## Try it:
Only an exact copy of the entries, stripped of pictures, will serve as the answer.

● ● ●

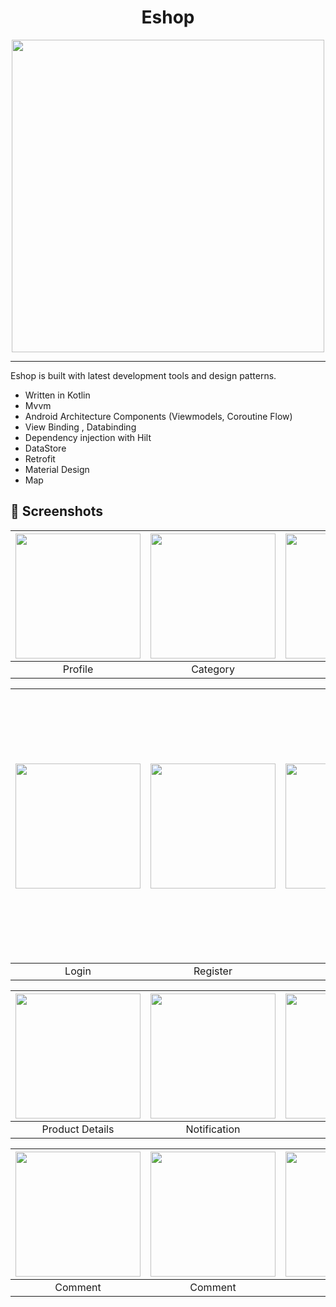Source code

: 
<h1 align="center">Eshop</h1>
<p align="center">
 <img src="https://user-images.githubusercontent.com/97020993/178672250-757cb479-b691-4251-8d55-f207190882ef.jpg" width="500" height="500"/>
</p>

* * *
Eshop is built with latest development tools and design patterns.
- Written in Kotlin
- Mvvm
- Android Architecture Components (Viewmodels, Coroutine Flow)
- View Binding , Databinding
- Dependency injection with Hilt
- DataStore
- Retrofit
- Material Design
- Map

## 📱 Screenshots

| <img src="https://user-images.githubusercontent.com/97020993/178676537-b8f1855a-b876-4ea1-8687-1d104b7902b0.jpg" width="200"/> | <img src="https://user-images.githubusercontent.com/97020993/178676342-98cc8b6f-0ee6-4498-9254-e3382d7fdb31.jpg" width="200"/> | <img src="https://user-images.githubusercontent.com/97020993/178687222-c7886641-fd79-4d1b-b765-3b1e76bf8a47.jpg" width="200"/> | <img src="https://user-images.githubusercontent.com/97020993/178686693-d8fc8346-e156-4dfd-806e-c907fbc5e63d.jpg" width="200"/> |
|:---:|:---:|:---:|:---:|
| Profile | Category | Cart | Home |

| <img src="https://user-images.githubusercontent.com/97020993/178690580-f77680cd-1e2f-4082-b2f4-e983688729c1.jpg" width="200"/> | <img src="https://user-images.githubusercontent.com/97020993/178690204-3ff256fd-4df5-4c73-9e65-b6745d5d236b.jpg" width="200"/> | <img src="https://user-images.githubusercontent.com/97020993/178691243-27630498-18f1-46bc-bb44-50a6ce92e524.jpg" width="200"/> | <img src="https://user-images.githubusercontent.com/97020993/178691566-64be8a26-255c-46f7-aba1-a5338f230ba3.jpg" width="200" height="430" /> |
|:---:|:---:|:---:|:---:|
| Login | Register | Search | Product Details |

| <img src="https://user-images.githubusercontent.com/97020993/178694075-88491b69-f553-434d-af10-902018ea071c.jpg" width="200"/> | <img src="https://user-images.githubusercontent.com/97020993/178692971-a8e69b57-7aa7-49f7-ae27-091d5f182a81.jpg" width="200"/> | <img src="https://user-images.githubusercontent.com/97020993/178694533-26469e84-2bc4-4630-accc-eb4cae9c3d64.jpg" width="200"/> | <img src="https://user-images.githubusercontent.com/97020993/178696496-97165dc5-8e78-47f5-85a2-30fe65455da1.jpg" width="200"/> |
|:---:|:---:|:---:|:---:|
| Product Details | Notification | Theme | Address |

| <img src="https://user-images.githubusercontent.com/97020993/178697179-36c48e6c-f766-4b9e-a799-a9febb98bbf6.jpg" width="200"/> | <img src="https://user-images.githubusercontent.com/97020993/178697004-af80b549-fb53-43b9-86a3-d6d762b50d55.jpg" width="200"/> | <img src="https://user-images.githubusercontent.com/97020993/178698390-d347d7e2-d7e3-47ae-ae93-867289e14cae.jpg" width="200"/> | <img src="https://user-images.githubusercontent.com/97020993/178699559-290e6777-4916-4f16-9f34-edaf614f1ed6.jpg" width="200"/> |
|:---:|:---:|:---:|:---:|
| Comment | Comment | Coupon | Products List |







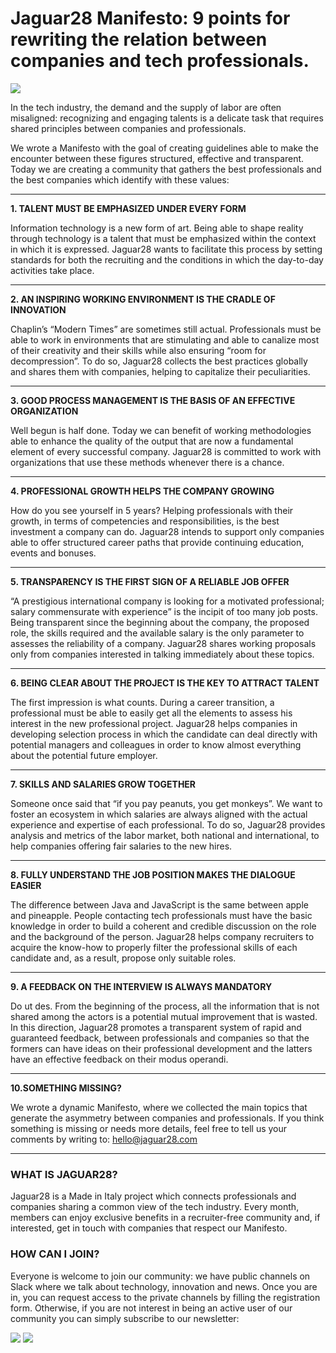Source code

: # Jaguar28 Manifesto: 9 points for rewriting the relation between companies and tech professionals.

![](https://cdn-images-1.medium.com/max/800/1*bqgiR018SkKeejcLGwtbGQ.png)

In the tech industry, the demand and the supply of labor are often misaligned: recognizing and engaging talents is a delicate task that requires shared principles between companies and professionals.

We wrote a Manifesto with the goal of creating guidelines able to make the encounter between these figures structured, effective and transparent. Today we are creating a community that gathers the best professionals and the best companies which identify with these values:
***
**1. TALENT MUST BE EMPHASIZED UNDER EVERY FORM**

Information technology is a new form of art. Being able to shape reality through technology is a talent that must be emphasized within the context in which it is expressed. Jaguar28 wants to facilitate this process by setting standards for both the recruiting and the conditions in which the day-to-day activities take place.
***
**2. AN INSPIRING WORKING ENVIRONMENT IS THE CRADLE OF INNOVATION**

Chaplin’s “Modern Times” are sometimes still actual. Professionals must be able to work in environments that are stimulating and able to canalize most of their creativity and their skills while also ensuring “room for decompression”. To do so, Jaguar28 collects the best practices globally and shares them with companies, helping to capitalize their peculiarities.
***
**3. GOOD PROCESS MANAGEMENT IS THE BASIS OF AN EFFECTIVE ORGANIZATION**

Well begun is half done. Today we can benefit of working methodologies able to enhance the quality of the output that are now a fundamental element of every successful company. Jaguar28 is committed to work with organizations that use these methods whenever there is a chance.
***
**4. PROFESSIONAL GROWTH HELPS THE COMPANY GROWING**

How do you see yourself in 5 years? Helping professionals with their growth, in terms of competencies and responsibilities, is the best investment a company can do. Jaguar28 intends to support only companies able to offer structured career paths that provide continuing education, events and bonuses.
***
**5. TRANSPARENCY IS THE FIRST SIGN OF A RELIABLE JOB OFFER**

“A prestigious international company is looking for a motivated professional; salary commensurate with experience” is the incipit of too many job posts. Being transparent since the beginning about the company, the proposed role, the skills required and the available salary is the only parameter to assesses the reliability of a company. Jaguar28 shares working proposals only from companies interested in talking immediately about these topics.
***
**6. BEING CLEAR ABOUT THE PROJECT IS THE KEY TO ATTRACT TALENT**

The first impression is what counts. During a career transition, a professional must be able to easily get all the elements to assess his interest in the new professional project. Jaguar28 helps companies in developing selection process in which the candidate can deal directly with potential managers and colleagues in order to know almost everything about the potential future employer.
***
**7. SKILLS AND SALARIES GROW TOGETHER**

Someone once said that “if you pay peanuts, you get monkeys”. We want to foster an ecosystem in which salaries are always aligned with the actual experience and expertise of each professional. To do so, Jaguar28 provides analysis and metrics of the labor market, both national and international, to help companies offering fair salaries to the new hires.
***
**8. FULLY UNDERSTAND THE JOB POSITION MAKES THE DIALOGUE EASIER**

The difference between Java and JavaScript is the same between apple and pineapple. People contacting tech professionals must have the basic knowledge in order to build a coherent and credible discussion on the role and the background of the person. Jaguar28 helps company recruiters to acquire the know-how to properly filter the professional skills of each candidate and, as a result, propose only suitable roles.
***
**9. A FEEDBACK ON THE INTERVIEW IS ALWAYS MANDATORY**

Do ut des. From the beginning of the process, all the information that is not shared among the actors is a potential mutual improvement that is wasted. In this direction, Jaguar28 promotes a transparent system of rapid and guaranteed feedback, between professionals and companies so that the formers can have ideas on their professional development and the latters have an effective feedback on their modus operandi.
***
**10.SOMETHING MISSING?**

We wrote a dynamic Manifesto, where we collected the main topics that generate the asymmetry between companies and professionals. If you think something is missing or needs more details, feel free to tell us your comments by writing to: hello@jaguar28.com
***
### WHAT IS JAGUAR28?

Jaguar28 is a Made in Italy project which connects professionals and companies sharing a common view of the tech industry. Every month, members can enjoy exclusive benefits in a recruiter-free community and, if interested, get in touch with companies that respect our Manifesto.

### HOW CAN I JOIN?

Everyone is welcome to join our community: we have public channels on Slack where we talk about technology, innovation and news. Once you are in, you can request access to the private channels by filling the registration form. Otherwise, if you are not interest in being an active user of our community you can simply subscribe to our newsletter:


[![](http://d2.alternativeto.net/dist/icons/slack_59044.png?width=64&height=64&mode=crop&upscale=false)](https://goo.gl/toVPDE) [![](https://cdn.zapier.com/storage/services/5c727288d9c2f69a9eee136c5f5a0f72.64x64.png)](http://eepurl.com/cEvQPv)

● ● ●

## Task output:
Source code

: 
<h1 align="center">Eshop</h1>
<p align="center">
 <img src="https://user-images.githubusercontent.com/97020993/178672250-757cb479-b691-4251-8d55-f207190882ef.jpg" width="500" height="500"/>
</p>

* * *
Eshop is built with latest development tools and design patterns.
- Written in Kotlin
- Mvvm
- Android Architecture Components (Viewmodels, Coroutine Flow)
- View Binding , Databinding
- Dependency injection with Hilt
- DataStore
- Retrofit
- Material Design
- Map

## 📱 Screenshots

| <img src="https://user-images.githubusercontent.com/97020993/178676537-b8f1855a-b876-4ea1-8687-1d104b7902b0.jpg" width="200"/> | <img src="https://user-images.githubusercontent.com/97020993/178676342-98cc8b6f-0ee6-4498-9254-e3382d7fdb31.jpg" width="200"/> | <img src="https://user-images.githubusercontent.com/97020993/178687222-c7886641-fd79-4d1b-b765-3b1e76bf8a47.jpg" width="200"/> | <img src="https://user-images.githubusercontent.com/97020993/178686693-d8fc8346-e156-4dfd-806e-c907fbc5e63d.jpg" width="200"/> |
|:---:|:---:|:---:|:---:|
| Profile | Category | Cart | Home |

| <img src="https://user-images.githubusercontent.com/97020993/178690580-f77680cd-1e2f-4082-b2f4-e983688729c1.jpg" width="200"/> | <img src="https://user-images.githubusercontent.com/97020993/178690204-3ff256fd-4df5-4c73-9e65-b6745d5d236b.jpg" width="200"/> | <img src="https://user-images.githubusercontent.com/97020993/178691243-27630498-18f1-46bc-bb44-50a6ce92e524.jpg" width="200"/> | <img src="https://user-images.githubusercontent.com/97020993/178691566-64be8a26-255c-46f7-aba1-a5338f230ba3.jpg" width="200" height="430" /> |
|:---:|:---:|:---:|:---:|
| Login | Register | Search | Product Details |

| <img src="https://user-images.githubusercontent.com/97020993/178694075-88491b69-f553-434d-af10-902018ea071c.jpg" width="200"/> | <img src="https://user-images.githubusercontent.com/97020993/178692971-a8e69b57-7aa7-49f7-ae27-091d5f182a81.jpg" width="200"/> | <img src="https://user-images.githubusercontent.com/97020993/178694533-26469e84-2bc4-4630-accc-eb4cae9c3d64.jpg" width="200"/> | <img src="https://user-images.githubusercontent.com/97020993/178696496-97165dc5-8e78-47f5-85a2-30fe65455da1.jpg" width="200"/> |
|:---:|:---:|:---:|:---:|
| Product Details | Notification | Theme | Address |

| <img src="https://user-images.githubusercontent.com/97020993/178697179-36c48e6c-f766-4b9e-a799-a9febb98bbf6.jpg" width="200"/> | <img src="https://user-images.githubusercontent.com/97020993/178697004-af80b549-fb53-43b9-86a3-d6d762b50d55.jpg" width="200"/> | <img src="https://user-images.githubusercontent.com/97020993/178698390-d347d7e2-d7e3-47ae-ae93-867289e14cae.jpg" width="200"/> | <img src="https://user-images.githubusercontent.com/97020993/178699559-290e6777-4916-4f16-9f34-edaf614f1ed6.jpg" width="200"/> |
|:---:|:---:|:---:|:---:|
| Comment | Comment | Coupon | Products List |







Source code

: # Jaguar28 Manifesto: 9 points for rewriting the relation between companies and tech professionals.

![](https://cdn-images-1.medium.com/max/800/1*bqgiR018SkKeejcLGwtbGQ.png)

In the tech industry, the demand and the supply of labor are often misaligned: recognizing and engaging talents is a delicate task that requires shared principles between companies and professionals.

We wrote a Manifesto with the goal of creating guidelines able to make the encounter between these figures structured, effective and transparent. Today we are creating a community that gathers the best professionals and the best companies which identify with these values:
***
**1. TALENT MUST BE EMPHASIZED UNDER EVERY FORM**

Information technology is a new form of art. Being able to shape reality through technology is a talent that must be emphasized within the context in which it is expressed. Jaguar28 wants to facilitate this process by setting standards for both the recruiting and the conditions in which the day-to-day activities take place.
***
**2. AN INSPIRING WORKING ENVIRONMENT IS THE CRADLE OF INNOVATION**

Chaplin’s “Modern Times” are sometimes still actual. Professionals must be able to work in environments that are stimulating and able to canalize most of their creativity and their skills while also ensuring “room for decompression”. To do so, Jaguar28 collects the best practices globally and shares them with companies, helping to capitalize their peculiarities.
***
**3. GOOD PROCESS MANAGEMENT IS THE BASIS OF AN EFFECTIVE ORGANIZATION**

Well begun is half done. Today we can benefit of working methodologies able to enhance the quality of the output that are now a fundamental element of every successful company. Jaguar28 is committed to work with organizations that use these methods whenever there is a chance.
***
**4. PROFESSIONAL GROWTH HELPS THE COMPANY GROWING**

How do you see yourself in 5 years? Helping professionals with their growth, in terms of competencies and responsibilities, is the best investment a company can do. Jaguar28 intends to support only companies able to offer structured career paths that provide continuing education, events and bonuses.
***
**5. TRANSPARENCY IS THE FIRST SIGN OF A RELIABLE JOB OFFER**

“A prestigious international company is looking for a motivated professional; salary commensurate with experience” is the incipit of too many job posts. Being transparent since the beginning about the company, the proposed role, the skills required and the available salary is the only parameter to assesses the reliability of a company. Jaguar28 shares working proposals only from companies interested in talking immediately about these topics.
***
**6. BEING CLEAR ABOUT THE PROJECT IS THE KEY TO ATTRACT TALENT**

The first impression is what counts. During a career transition, a professional must be able to easily get all the elements to assess his interest in the new professional project. Jaguar28 helps companies in developing selection process in which the candidate can deal directly with potential managers and colleagues in order to know almost everything about the potential future employer.
***
**7. SKILLS AND SALARIES GROW TOGETHER**

Someone once said that “if you pay peanuts, you get monkeys”. We want to foster an ecosystem in which salaries are always aligned with the actual experience and expertise of each professional. To do so, Jaguar28 provides analysis and metrics of the labor market, both national and international, to help companies offering fair salaries to the new hires.
***
**8. FULLY UNDERSTAND THE JOB POSITION MAKES THE DIALOGUE EASIER**

The difference between Java and JavaScript is the same between apple and pineapple. People contacting tech professionals must have the basic knowledge in order to build a coherent and credible discussion on the role and the background of the person. Jaguar28 helps company recruiters to acquire the know-how to properly filter the professional skills of each candidate and, as a result, propose only suitable roles.
***
**9. A FEEDBACK ON THE INTERVIEW IS ALWAYS MANDATORY**

Do ut des. From the beginning of the process, all the information that is not shared among the actors is a potential mutual improvement that is wasted. In this direction, Jaguar28 promotes a transparent system of rapid and guaranteed feedback, between professionals and companies so that the formers can have ideas on their professional development and the latters have an effective feedback on their modus operandi.
***
**10.SOMETHING MISSING?**

We wrote a dynamic Manifesto, where we collected the main topics that generate the asymmetry between companies and professionals. If you think something is missing or needs more details, feel free to tell us your comments by writing to: hello@jaguar28.com
***
### WHAT IS JAGUAR28?

Jaguar28 is a Made in Italy project which connects professionals and companies sharing a common view of the tech industry. Every month, members can enjoy exclusive benefits in a recruiter-free community and, if interested, get in touch with companies that respect our Manifesto.

### HOW CAN I JOIN?

Everyone is welcome to join our community: we have public channels on Slack where we talk about technology, innovation and news. Once you are in, you can request access to the private channels by filling the registration form. Otherwise, if you are not interest in being an active user of our community you can simply subscribe to our newsletter:


[![](http://d2.alternativeto.net/dist/icons/slack_59044.png?width=64&height=64&mode=crop&upscale=false)](https://goo.gl/toVPDE) [![](https://cdn.zapier.com/storage/services/5c727288d9c2f69a9eee136c5f5a0f72.64x64.png)](http://eepurl.com/cEvQPv)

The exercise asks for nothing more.